# Kels Collection of air engines.



## kcmillin (May 13, 2010)

Here is a collection of engines I had made a few years ago. All I had was a Blackberry to look at tiny pictures of steam engines. No Computer :wall:

The first two are my attempts at understanding the slide valve.

Here is the "Purple" (No laughing) :big: This guy has over 2500 hours on it, it was painted while running (don't ask) it can run on a breath of air and, if properly regulated, can run as slow as 50 rpm. I estimate to pressure to be about 1 half psi to get 50rpm. 





This is the second generation of my slide valve engines, optimistically called "Kelly's #1" because I had made plans for it which I have posted in the downloads section. I decided to try a Stephenson reversing link out since most of the engines I seen pictures of were for small steam boats. 

The ticking is a loose piston rod pin.





This next engine is a V-4 cam operated push rod valve design. There is two valves per cylinder, one intake and one exhaust. This way the engine can run forward and reverse. I had also drilled holes for the exhaust on the side, this dramatically increased its speed. It will run up to 5000 rpm on 120psi. 

The cam operates reversed from the crank. I only realized at the end that I had to get creative with the intake. It works because the cam lobe for one cylinder's intake valve is the exhaust lobe for the opposing cylinder. It made for some real head scratchin to figure out what was going on. :wall: The valves are piston type, the cam pushed them up the expose the hole, the springs on top close them. The brass bits on top of the heads hold the springs down.















OK, now I know all of you will laugh at this next pic. It is a set of gears I made on my rotary table. Using a tool bit I ground down to an approximate angle by eye. They are not engineered in any way. But hey, they spin 5 G's! 





And here is the video.




Enjoy.

Kel


----------



## Deanofid (May 13, 2010)

Yeah, I enjoyed that, Kel!
Me thinks you've been at this longer than you let on. 
These engines run great, no matter what color they are. The V4 really cooks, (and smokes). ; )

Thanks a lot! These were great.

Dean


----------



## Philjoe5 (May 13, 2010)

Cool engines Kel, but rats you beat me to making a purple steam engine! I just found some Satin finish "Grape" (a Rustoleum product) at the local paint store yesterday.
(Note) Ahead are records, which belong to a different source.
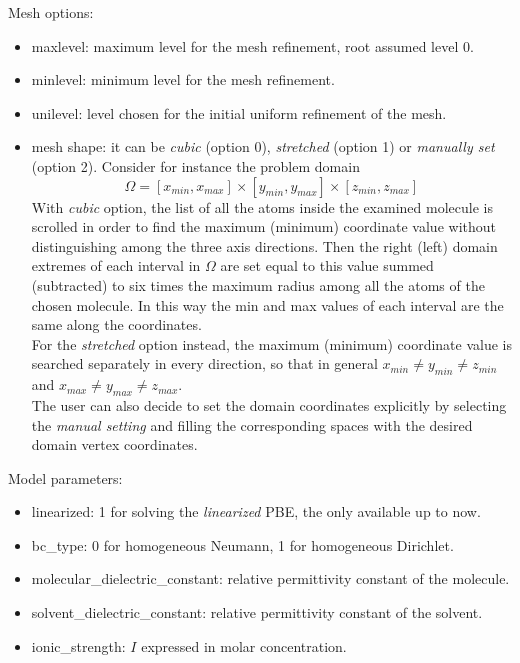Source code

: \documentclass[11pt,a4paper]{article}
\begin{document}
Mesh options:
\begin{itemize}
    \item maxlevel: maximum level for the mesh refinement, root assumed level 0. 
    \item minlevel: minimum level for the mesh refinement.
    \item unilevel: level chosen for the initial uniform refinement of the mesh.
    \item mesh shape: it can be \emph{cubic} (option 0), \emph{stretched} (option 1) or \emph{manually set} (option 2). Consider for instance the problem domain
    \begin{equation*}
        \Omega = [x_{min}, x_{max}] \times [y_{min}, y_{max}] \times [z_{min}, z_{max}]
    \end{equation*}
    With \emph{cubic} option, the list of all the atoms inside the examined molecule is scrolled in order to find the maximum (minimum) coordinate value without distinguishing among the three axis directions. Then the right (left) domain extremes of each interval in $\Omega$ are set equal to this value summed (subtracted) to six times the maximum radius among all the atoms of the chosen molecule. In this way the min and max values of each interval are the same along the coordinates. \\
    For the \emph{stretched} option instead, the maximum (minimum) coordinate value is searched separately in every direction, so that in general $x_{min} \neq y_{min} \neq z_{min}$ and $x_{max} \neq y_{max} \neq z_{max}$. \\
    The user can also decide to set the domain coordinates explicitly by selecting the \emph{manual setting} and filling the corresponding spaces with the desired domain vertex coordinates. 
\end{itemize}
\bigskip
Model parameters:
\begin{itemize}
    \item linearized: 1 for solving the \emph{linearized} PBE, the only available up to now.
    \item bc\_type: 0 for homogeneous Neumann, 1 for homogeneous Dirichlet.
    \item molecular\_dielectric\_constant: relative permittivity constant of the molecule.
    \item solvent\_dielectric\_constant: relative permittivity constant of the solvent.
    \item ionic\_strength: $I$ expressed in molar concentration. 
\end{itemize} 
\end{document}
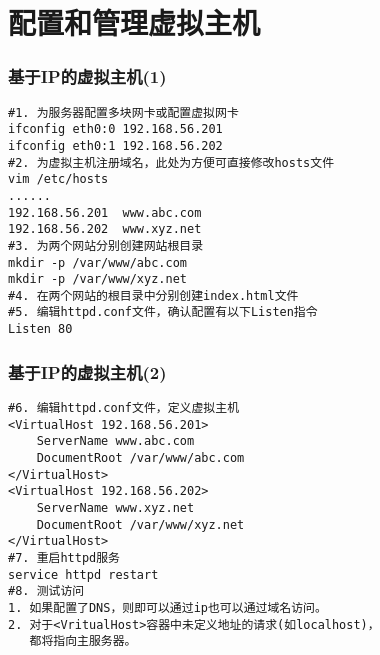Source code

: \documentclass[xcolor=svgnames,presentation]{beamer}
\begin{document}
\section{配置和管理虚拟主机}
\label{sec-3}
\begin{frame}[fragile]
\frametitle{基于IP的虚拟主机(1)}
\label{sec-3-1}


\begin{verbatim}
#1. 为服务器配置多块网卡或配置虚拟网卡
ifconfig eth0:0 192.168.56.201
ifconfig eth0:1 192.168.56.202
#2. 为虚拟主机注册域名，此处为方便可直接修改hosts文件
vim /etc/hosts
......
192.168.56.201  www.abc.com
192.168.56.202  www.xyz.net
#3. 为两个网站分别创建网站根目录
mkdir -p /var/www/abc.com
mkdir -p /var/www/xyz.net
#4. 在两个网站的根目录中分别创建index.html文件
#5. 编辑httpd.conf文件，确认配置有以下Listen指令
Listen 80
\end{verbatim}
\end{frame}
\begin{frame}[fragile]
\frametitle{基于IP的虚拟主机(2)}
\label{sec-3-2}


\begin{verbatim}
#6. 编辑httpd.conf文件，定义虚拟主机
<VirtualHost 192.168.56.201>
    ServerName www.abc.com
    DocumentRoot /var/www/abc.com
</VirtualHost>
<VirtualHost 192.168.56.202>
    ServerName www.xyz.net
    DocumentRoot /var/www/xyz.net
</VirtualHost>
#7. 重启httpd服务
service httpd restart
#8. 测试访问
1. 如果配置了DNS，则即可以通过ip也可以通过域名访问。
2. 对于<VritualHost>容器中未定义地址的请求(如localhost)，
   都将指向主服务器。
\end{verbatim}
\end{frame}
\end{document}
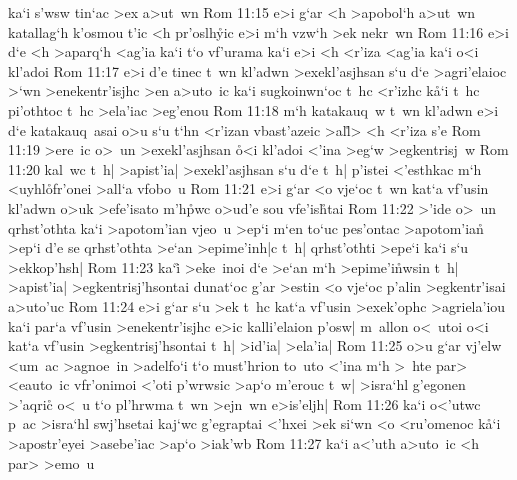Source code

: ka`i
s'wsw
tin`ac
>ex
a>ut~wn\bibvsend
\vs Rom 11:15
e>i
g`ar
<h
>apobol`h
a>ut~wn
katallag`h
k'osmou
t'ic
<h
pr'oslh\r{y}ic
e>i
m`h
vzw`h
>ek
nekr~wn\bibvsend
\vs Rom 11:16
e>i
d`e
<h
>aparq`h
<ag'ia
ka`i
t`o
vf'urama
ka`i
e>i
<h
<r'iza
<ag'ia
ka`i
o<i
kl'adoi\bibvsend
\vs Rom 11:17
e>i
d'e
tinec
t~wn
kl'adwn
>exekl'asjhsan
s`u
d`e
>agri'elaioc
>`wn
>enekentr'isjhc
>en
a>uto~ic
ka`i
sugkoinwn`oc
t~hc
<r'izhc
k\r{a}`i
t~hc
pi'othtoc
t~hc
>ela'iac
>eg'enou\bibvsend
\vs Rom 11:18
m`h
katakauq~w
t~wn
kl'adwn
e>i
d`e
katakauq~asai
o>u
s`u
t`hn
<r'izan
vbast'azeic
>al\r{l}>
<h
<r'iza
s'e\bibvsend
\vs Rom 11:19
>ere~ic
o>~un
>exekl'asjhsan
\r{o}<i
kl'adoi
<'ina
>eg`w
>egkentrisj~w\bibvsend
\vs Rom 11:20
kal~wc
t~h|
>apist'ia|
>exekl'asjhsan
s`u
d`e
t~h|
p'istei
<'esthkac
m`h
<uyhl\r{o}fr'onei
>all`a
vfobo~u\bibvsend
\vs Rom 11:21
e>i
g`ar
<o
vje`oc
t~wn
kat`a
vf'usin
kl'adwn
o>uk
>efe'isato
m'h\r{p}wc
o>ud'e
sou
vfe'is\r{h}tai\bibvsend
{}
\vs Rom 11:22
>'ide
o>~un
qrhst'othta
ka`i
>apotom'ian
vjeo~u
>ep`i
m`en
to`uc
pes'ontac
>apotom'ian\r{}
>ep`i
d'e
se
qrhst'othta
>e`an
>epime'inh|c
t~h|
qrhst'othti
>epe`i
ka`i
s`u
>ekkop'hsh|\bibvsend
\vs Rom 11:23
ka`i\r{}
>eke~inoi
d`e
>e`an
m`h
>epime'i\r{n}wsin
t~h|
>apist'ia|
>egkentrisj'hsontai
dunat`oc
g'ar
>estin
<o
vje`oc
p'alin
>egkentr'isai
a>uto'uc\bibvsend
\vs Rom 11:24
e>i
g`ar
s`u
>ek
t~hc
kat`a
vf'usin
>exek'ophc
>agriela'iou
ka`i
par`a
vf'usin
>enekentr'isjhc
e>ic
kalli'elaion
p'osw|
m~allon
o<~utoi
o<i
kat`a
vf'usin
>egkentrisj'hsontai
t~h|
>id'ia|
>ela'ia|\bibvsend
\vs Rom 11:25
o>u
g`ar
vj'elw
<um~ac
>agnoe~in
>adelfo`i
t`o
must'hrion
to~uto
<'ina
m`h
>~hte
par>
<eauto~ic
vfr'onimoi
<'oti
p'wrwsic
>ap`o
m'erouc
t~w|
>isra`hl
g'egonen
>'aqri\r{c}
o<~u
t`o
pl'hrwma
t~wn
>ejn~wn
e>is'eljh|\bibvsend
\vs Rom 11:26
ka`i
o<'utwc
p~ac
>isra`hl
swj'hsetai
kaj`wc
g'egraptai
<'hxei
>ek
si`wn
<o
<ru'omenoc
k\r{a}`i
>apostr'eyei
>asebe'iac
>ap`o
>iak'wb\bibvsend
\vs Rom 11:27
ka`i
a<'uth
a>uto~ic
<h
par>
>emo~u
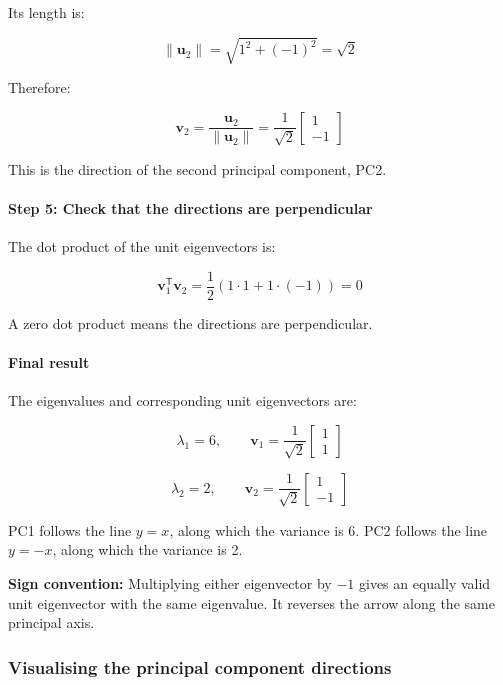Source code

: \documentclass[11pt]{article}
\begin{document}
Its length is:

\[
\|\mathbf{u}_2\|
=
\sqrt{1^2+(-1)^2}
=
\sqrt{2}
\]

Therefore:

\[
\boxed{
\mathbf{v}_2
=
\frac{\mathbf{u}_2}{\|\mathbf{u}_2\|}
=
\frac{1}{\sqrt{2}}
\begin{bmatrix}
1\\
-1
\end{bmatrix}
}
\]

This is the direction of the second principal component, PC2.

\paragraph{Step 5: Check that the directions are
perpendicular}\label{step-5-check-that-the-directions-are-perpendicular}

The dot product of the unit eigenvectors is:

\[
\mathbf{v}_1^\mathsf{T}\mathbf{v}_2
=
\frac{1}{2}\left(1\cdot1+1\cdot(-1)\right)
=
0
\]

A zero dot product means the directions are perpendicular.

\paragraph{Final result}\label{final-result}

The eigenvalues and corresponding unit eigenvectors are:

\[
\boxed{
\lambda_1=6,
\qquad
\mathbf{v}_1=
\frac{1}{\sqrt{2}}
\begin{bmatrix}
1\\
1
\end{bmatrix}
}
\]

\[
\boxed{
\lambda_2=2,
\qquad
\mathbf{v}_2=
\frac{1}{\sqrt{2}}
\begin{bmatrix}
1\\
-1
\end{bmatrix}
}
\]

PC1 follows the line \(y=x\), along which the variance is 6. PC2 follows
the line \(y=-x\), along which the variance is 2.

\textbf{Sign convention:} Multiplying either eigenvector by \(-1\) gives
an equally valid unit eigenvector with the same eigenvalue. It reverses
the arrow along the same principal axis.

\subsubsection{Visualising the principal component
directions}\label{visualising-the-principal-component-directions}
\end{document}
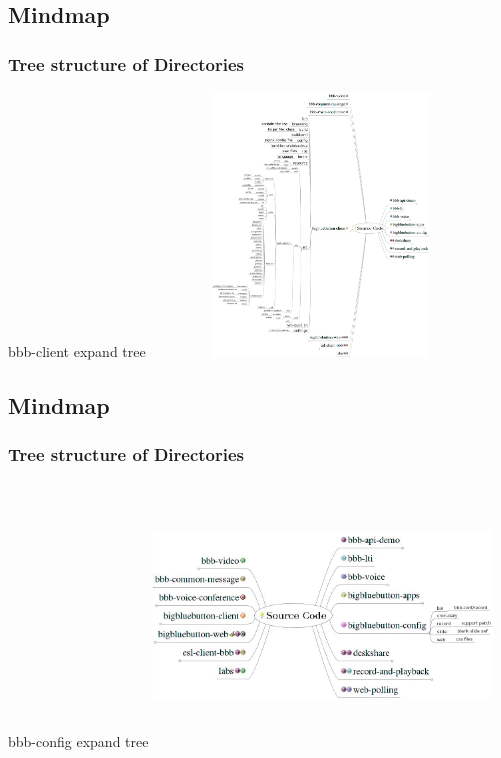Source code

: \documentclass{beamer}
\begin{document}
\subsection*{Mindmap}
\begin{frame}
\frametitle{Tree structure of Directories}
{bbb-client expand tree}
\includegraphics[height=70mm,width=90mm]{./images/SourceCode8.jpeg}
\end{frame}


\subsection*{Mindmap}
\begin{frame}
\frametitle{Tree structure of Directories}
{bbb-config expand tree}
\includegraphics[height=70mm,width=90mm]{./images/SourceCode9.jpeg}
\end{frame}
\end{document}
Same color as this emoticon, in fact :big: 

Cheers,
Phil


----------



## kcmillin (May 13, 2010)

Dean, I suppose I cant prove how long Ive been doing this, but Its been about 5 years since I first milled some aluminum on my drill press. Soon after that I bought the mini lathe, And what a learning process its been. I finally got a real mill a year and a half ago. I guess you could say that cigarettes aren't my only addiction. 

Phil, the decision to make the engine purple was an easy one to make. In seems that purple spray paint was the only color I had at the time. :big:

Kel


----------



## SAM in LA (May 14, 2010)

Kel,

I think that you may be a "Sleeper Agent" for the MIA, Machinist Imagination Agency. Very impressive collection you have. Your camera is pretty cool too. I may have to shop for a new camera so I can do so high speed photography.

SAM


----------